» **What you need to do**:
Your answer must match the material exactly, line for line.

:: Dataset content ::

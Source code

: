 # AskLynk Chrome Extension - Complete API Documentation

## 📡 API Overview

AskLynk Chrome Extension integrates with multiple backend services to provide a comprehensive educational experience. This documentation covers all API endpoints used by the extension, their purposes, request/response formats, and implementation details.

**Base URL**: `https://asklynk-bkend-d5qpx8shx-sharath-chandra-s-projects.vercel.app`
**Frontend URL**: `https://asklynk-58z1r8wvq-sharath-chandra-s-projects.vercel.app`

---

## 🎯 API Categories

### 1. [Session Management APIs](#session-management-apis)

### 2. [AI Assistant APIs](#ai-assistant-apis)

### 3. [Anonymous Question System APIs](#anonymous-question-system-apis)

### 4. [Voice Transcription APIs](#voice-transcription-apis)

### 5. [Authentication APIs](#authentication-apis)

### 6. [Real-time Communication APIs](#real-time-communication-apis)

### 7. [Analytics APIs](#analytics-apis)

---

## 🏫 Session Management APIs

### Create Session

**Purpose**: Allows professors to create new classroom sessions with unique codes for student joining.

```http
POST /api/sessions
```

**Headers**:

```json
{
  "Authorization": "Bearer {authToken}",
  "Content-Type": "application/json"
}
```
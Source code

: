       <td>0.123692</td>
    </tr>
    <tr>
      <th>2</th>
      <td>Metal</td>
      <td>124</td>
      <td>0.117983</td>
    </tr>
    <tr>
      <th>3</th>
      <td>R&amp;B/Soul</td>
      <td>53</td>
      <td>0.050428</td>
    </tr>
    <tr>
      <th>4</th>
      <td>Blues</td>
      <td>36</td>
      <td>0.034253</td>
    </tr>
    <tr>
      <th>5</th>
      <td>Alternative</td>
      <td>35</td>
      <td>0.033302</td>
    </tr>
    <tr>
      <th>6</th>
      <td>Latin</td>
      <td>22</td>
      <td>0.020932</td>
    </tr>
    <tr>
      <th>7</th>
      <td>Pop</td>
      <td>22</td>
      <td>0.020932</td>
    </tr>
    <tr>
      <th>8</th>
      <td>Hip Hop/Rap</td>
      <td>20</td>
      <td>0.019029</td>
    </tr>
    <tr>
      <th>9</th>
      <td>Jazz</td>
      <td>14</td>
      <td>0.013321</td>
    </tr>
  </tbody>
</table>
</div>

:::

» **Task output**:
Source code

: # AskLynk Chrome Extension - Complete API Documentation

## 📡 API Overview

AskLynk Chrome Extension integrates with multiple backend services to provide a comprehensive educational experience. This documentation covers all API endpoints used by the extension, their purposes, request/response formats, and implementation details.

**Base URL**: `https://asklynk-bkend-d5qpx8shx-sharath-chandra-s-projects.vercel.app`
**Frontend URL**: `https://asklynk-58z1r8wvq-sharath-chandra-s-projects.vercel.app`

---

## 🎯 API Categories

### 1. [Session Management APIs](#session-management-apis)

### 2. [AI Assistant APIs](#ai-assistant-apis)

### 3. [Anonymous Question System APIs](#anonymous-question-system-apis)

### 4. [Voice Transcription APIs](#voice-transcription-apis)

### 5. [Authentication APIs](#authentication-apis)

### 6. [Real-time Communication APIs](#real-time-communication-apis)

### 7. [Analytics APIs](#analytics-apis)

---

## 🏫 Session Management APIs

### Create Session

**Purpose**: Allows professors to create new classroom sessions with unique codes for student joining.

```http
POST /api/sessions
```

**Headers**:

```json
{
  "Authorization": "Bearer {authToken}",
  "Content-Type": "application/json"
}
```
Source code

:       <td>0.123692</td>
    </tr>
    <tr>
      <th>2</th>
      <td>Metal</td>
      <td>124</td>
      <td>0.117983</td>
    </tr>
    <tr>
      <th>3</th>
      <td>R&amp;B/Soul</td>
      <td>53</td>
      <td>0.050428</td>
    </tr>
    <tr>
      <th>4</th>
      <td>Blues</td>
      <td>36</td>
      <td>0.034253</td>
    </tr>
    <tr>
      <th>5</th>
      <td>Alternative</td>
      <td>35</td>
      <td>0.033302</td>
    </tr>
    <tr>
      <th>6</th>
      <td>Latin</td>
      <td>22</td>
      <td>0.020932</td>
    </tr>
    <tr>
      <th>7</th>
      <td>Pop</td>
      <td>22</td>
      <td>0.020932</td>
    </tr>
    <tr>
      <th>8</th>
      <td>Hip Hop/Rap</td>
      <td>20</td>
      <td>0.019029</td>
    </tr>
    <tr>
      <th>9</th>
      <td>Jazz</td>
      <td>14</td>
      <td>0.013321</td>
    </tr>
  </tbody>
</table>
</div>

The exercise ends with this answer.